WHAT IS REQUIRED. The lines you need are those holding the word "translation"; pull them from the material.

· · ·

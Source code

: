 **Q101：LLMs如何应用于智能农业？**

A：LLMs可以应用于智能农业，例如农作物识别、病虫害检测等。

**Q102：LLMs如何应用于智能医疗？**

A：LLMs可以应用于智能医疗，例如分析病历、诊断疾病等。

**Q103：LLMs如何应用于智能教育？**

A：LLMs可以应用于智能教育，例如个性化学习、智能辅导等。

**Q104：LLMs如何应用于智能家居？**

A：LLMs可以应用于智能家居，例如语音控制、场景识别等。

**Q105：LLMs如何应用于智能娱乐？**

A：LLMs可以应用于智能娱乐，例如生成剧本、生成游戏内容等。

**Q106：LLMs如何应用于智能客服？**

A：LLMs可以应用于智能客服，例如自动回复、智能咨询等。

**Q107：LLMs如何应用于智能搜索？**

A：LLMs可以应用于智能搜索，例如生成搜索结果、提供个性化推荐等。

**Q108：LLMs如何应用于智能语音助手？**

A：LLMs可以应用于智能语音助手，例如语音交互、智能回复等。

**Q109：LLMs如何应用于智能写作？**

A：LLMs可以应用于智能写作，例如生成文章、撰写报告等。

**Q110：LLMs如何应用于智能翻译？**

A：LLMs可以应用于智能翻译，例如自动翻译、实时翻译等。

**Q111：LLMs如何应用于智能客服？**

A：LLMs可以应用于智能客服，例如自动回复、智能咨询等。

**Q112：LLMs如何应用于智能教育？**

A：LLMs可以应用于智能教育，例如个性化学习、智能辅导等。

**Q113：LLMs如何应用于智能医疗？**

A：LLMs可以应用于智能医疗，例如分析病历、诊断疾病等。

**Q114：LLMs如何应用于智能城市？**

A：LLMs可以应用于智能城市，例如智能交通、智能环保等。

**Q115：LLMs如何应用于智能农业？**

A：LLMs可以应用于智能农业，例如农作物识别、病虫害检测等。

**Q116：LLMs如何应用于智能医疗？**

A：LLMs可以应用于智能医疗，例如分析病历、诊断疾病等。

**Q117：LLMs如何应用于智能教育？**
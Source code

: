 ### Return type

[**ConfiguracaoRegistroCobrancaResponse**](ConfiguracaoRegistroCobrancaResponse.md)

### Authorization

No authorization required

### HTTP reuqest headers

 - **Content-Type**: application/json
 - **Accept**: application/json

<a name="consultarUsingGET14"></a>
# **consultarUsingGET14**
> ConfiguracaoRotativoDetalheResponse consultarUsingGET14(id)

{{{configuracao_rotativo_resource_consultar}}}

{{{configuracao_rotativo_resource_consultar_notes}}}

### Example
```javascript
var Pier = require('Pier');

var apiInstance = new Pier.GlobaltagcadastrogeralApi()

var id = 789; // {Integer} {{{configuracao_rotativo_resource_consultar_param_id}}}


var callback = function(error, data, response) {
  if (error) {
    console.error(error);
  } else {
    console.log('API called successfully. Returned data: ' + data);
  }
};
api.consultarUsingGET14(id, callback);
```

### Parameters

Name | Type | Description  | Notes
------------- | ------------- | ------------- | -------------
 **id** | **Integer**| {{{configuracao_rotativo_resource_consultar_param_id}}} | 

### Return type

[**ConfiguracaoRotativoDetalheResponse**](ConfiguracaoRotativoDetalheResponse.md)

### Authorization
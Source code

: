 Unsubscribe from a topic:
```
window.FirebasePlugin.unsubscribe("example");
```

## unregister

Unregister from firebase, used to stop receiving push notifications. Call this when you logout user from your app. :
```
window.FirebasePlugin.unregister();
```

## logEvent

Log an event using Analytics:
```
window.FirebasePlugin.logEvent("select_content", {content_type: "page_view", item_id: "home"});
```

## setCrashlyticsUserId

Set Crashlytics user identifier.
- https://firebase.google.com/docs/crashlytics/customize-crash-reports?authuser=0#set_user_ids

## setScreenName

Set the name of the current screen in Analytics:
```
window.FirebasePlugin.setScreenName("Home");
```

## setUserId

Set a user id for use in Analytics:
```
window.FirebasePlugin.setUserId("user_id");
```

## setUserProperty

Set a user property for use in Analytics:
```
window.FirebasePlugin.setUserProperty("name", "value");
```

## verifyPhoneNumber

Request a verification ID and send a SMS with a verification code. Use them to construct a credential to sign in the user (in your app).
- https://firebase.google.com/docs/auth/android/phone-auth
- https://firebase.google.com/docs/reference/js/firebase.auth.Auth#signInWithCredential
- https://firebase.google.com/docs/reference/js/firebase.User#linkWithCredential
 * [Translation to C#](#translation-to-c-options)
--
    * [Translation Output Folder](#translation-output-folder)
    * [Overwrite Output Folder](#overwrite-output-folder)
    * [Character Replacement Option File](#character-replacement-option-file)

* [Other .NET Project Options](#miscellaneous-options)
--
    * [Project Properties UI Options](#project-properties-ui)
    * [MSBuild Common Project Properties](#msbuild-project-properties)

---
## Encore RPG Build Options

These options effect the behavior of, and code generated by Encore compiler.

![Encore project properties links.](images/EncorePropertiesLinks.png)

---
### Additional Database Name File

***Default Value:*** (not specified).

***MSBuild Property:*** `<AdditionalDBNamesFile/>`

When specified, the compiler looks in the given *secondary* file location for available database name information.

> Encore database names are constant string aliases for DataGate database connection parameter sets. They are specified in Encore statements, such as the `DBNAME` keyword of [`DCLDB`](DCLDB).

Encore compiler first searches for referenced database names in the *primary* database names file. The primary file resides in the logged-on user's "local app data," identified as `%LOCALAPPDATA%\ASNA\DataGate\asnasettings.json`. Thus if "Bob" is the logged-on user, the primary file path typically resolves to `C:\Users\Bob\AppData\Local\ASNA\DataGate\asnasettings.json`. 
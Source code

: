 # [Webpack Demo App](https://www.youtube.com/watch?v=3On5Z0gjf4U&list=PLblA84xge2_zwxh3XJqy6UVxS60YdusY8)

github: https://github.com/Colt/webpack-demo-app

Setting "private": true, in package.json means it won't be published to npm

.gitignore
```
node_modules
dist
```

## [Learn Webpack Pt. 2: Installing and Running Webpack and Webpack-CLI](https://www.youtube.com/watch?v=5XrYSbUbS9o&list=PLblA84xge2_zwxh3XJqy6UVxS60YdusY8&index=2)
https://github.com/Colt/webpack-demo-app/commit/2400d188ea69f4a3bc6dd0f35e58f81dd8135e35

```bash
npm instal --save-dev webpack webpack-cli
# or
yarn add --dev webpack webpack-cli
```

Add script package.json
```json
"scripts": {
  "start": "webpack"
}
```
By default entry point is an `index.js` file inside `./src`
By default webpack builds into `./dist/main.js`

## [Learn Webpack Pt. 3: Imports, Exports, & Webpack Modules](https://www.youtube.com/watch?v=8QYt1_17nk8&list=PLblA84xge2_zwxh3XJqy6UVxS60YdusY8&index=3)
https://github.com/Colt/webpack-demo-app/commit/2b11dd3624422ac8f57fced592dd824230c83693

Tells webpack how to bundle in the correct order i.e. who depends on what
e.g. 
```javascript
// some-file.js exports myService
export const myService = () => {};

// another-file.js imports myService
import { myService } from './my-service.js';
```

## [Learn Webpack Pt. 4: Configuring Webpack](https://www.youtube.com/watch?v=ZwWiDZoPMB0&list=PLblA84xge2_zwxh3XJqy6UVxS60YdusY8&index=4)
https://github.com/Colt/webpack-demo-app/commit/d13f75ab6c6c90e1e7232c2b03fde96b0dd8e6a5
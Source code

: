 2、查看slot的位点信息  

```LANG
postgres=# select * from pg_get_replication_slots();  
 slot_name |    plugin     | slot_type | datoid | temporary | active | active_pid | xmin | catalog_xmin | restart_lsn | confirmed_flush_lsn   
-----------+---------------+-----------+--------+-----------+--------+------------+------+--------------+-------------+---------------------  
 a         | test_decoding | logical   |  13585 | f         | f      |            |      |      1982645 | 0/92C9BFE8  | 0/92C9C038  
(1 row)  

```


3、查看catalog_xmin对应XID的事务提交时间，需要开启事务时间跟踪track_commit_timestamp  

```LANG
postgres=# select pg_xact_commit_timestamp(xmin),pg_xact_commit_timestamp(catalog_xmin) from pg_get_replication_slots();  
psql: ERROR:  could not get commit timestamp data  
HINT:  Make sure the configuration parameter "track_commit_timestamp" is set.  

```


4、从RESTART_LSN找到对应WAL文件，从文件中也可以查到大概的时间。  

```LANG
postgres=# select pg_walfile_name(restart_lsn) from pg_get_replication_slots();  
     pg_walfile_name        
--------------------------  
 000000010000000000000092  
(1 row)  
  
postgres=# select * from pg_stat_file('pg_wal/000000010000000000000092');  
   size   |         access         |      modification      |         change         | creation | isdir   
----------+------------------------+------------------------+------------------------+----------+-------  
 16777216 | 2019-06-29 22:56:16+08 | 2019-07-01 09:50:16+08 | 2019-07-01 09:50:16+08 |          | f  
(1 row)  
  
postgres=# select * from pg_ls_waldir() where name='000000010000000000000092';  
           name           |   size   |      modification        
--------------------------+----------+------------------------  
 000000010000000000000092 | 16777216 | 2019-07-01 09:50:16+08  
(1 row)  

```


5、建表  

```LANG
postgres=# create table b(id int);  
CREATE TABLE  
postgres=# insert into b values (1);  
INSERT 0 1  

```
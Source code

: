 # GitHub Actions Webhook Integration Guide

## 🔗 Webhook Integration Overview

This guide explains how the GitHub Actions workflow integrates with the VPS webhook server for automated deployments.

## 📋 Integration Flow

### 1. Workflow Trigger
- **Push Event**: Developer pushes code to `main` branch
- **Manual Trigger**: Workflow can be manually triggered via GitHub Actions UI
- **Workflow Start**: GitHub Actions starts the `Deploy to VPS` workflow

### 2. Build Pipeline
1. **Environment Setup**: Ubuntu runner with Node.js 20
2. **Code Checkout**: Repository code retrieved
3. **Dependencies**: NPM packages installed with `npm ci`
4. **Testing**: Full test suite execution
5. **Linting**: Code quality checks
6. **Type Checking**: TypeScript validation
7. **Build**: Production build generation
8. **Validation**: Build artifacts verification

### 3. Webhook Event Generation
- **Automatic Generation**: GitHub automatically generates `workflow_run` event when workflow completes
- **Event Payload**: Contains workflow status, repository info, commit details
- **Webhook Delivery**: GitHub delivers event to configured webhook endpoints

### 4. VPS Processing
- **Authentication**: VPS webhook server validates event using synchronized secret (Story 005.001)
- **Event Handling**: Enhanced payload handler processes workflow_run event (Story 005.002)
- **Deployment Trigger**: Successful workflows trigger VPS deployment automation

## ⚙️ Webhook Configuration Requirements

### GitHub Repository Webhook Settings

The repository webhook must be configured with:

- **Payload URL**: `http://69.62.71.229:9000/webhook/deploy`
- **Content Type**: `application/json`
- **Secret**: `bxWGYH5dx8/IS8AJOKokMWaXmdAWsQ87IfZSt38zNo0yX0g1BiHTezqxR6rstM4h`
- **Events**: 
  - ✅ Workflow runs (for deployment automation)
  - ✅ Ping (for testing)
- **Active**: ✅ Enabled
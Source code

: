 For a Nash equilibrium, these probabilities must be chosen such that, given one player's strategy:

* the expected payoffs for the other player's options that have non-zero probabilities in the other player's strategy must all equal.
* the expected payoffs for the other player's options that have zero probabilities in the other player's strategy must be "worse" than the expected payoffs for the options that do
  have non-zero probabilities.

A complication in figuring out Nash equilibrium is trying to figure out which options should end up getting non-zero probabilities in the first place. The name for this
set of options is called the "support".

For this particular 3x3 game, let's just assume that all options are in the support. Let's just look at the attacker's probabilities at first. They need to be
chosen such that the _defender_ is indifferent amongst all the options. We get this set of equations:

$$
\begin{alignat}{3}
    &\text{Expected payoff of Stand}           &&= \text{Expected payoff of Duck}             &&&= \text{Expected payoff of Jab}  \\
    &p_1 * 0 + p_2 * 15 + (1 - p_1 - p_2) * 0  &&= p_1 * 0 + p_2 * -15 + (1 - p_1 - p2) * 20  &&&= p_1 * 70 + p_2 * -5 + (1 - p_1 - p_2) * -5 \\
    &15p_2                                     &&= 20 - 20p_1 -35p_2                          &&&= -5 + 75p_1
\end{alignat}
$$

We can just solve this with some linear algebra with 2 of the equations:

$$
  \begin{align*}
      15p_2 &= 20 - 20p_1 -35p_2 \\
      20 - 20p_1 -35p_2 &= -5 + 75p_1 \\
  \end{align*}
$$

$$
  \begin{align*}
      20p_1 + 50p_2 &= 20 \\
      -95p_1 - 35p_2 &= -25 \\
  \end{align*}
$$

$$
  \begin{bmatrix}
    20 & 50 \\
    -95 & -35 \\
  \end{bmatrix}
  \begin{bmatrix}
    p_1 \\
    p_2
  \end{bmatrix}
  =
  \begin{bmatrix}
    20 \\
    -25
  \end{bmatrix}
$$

· · ·

TASK RESULT.
 * [Translation to C#](#translation-to-c-options)
    * [Translation Output Folder](#translation-output-folder)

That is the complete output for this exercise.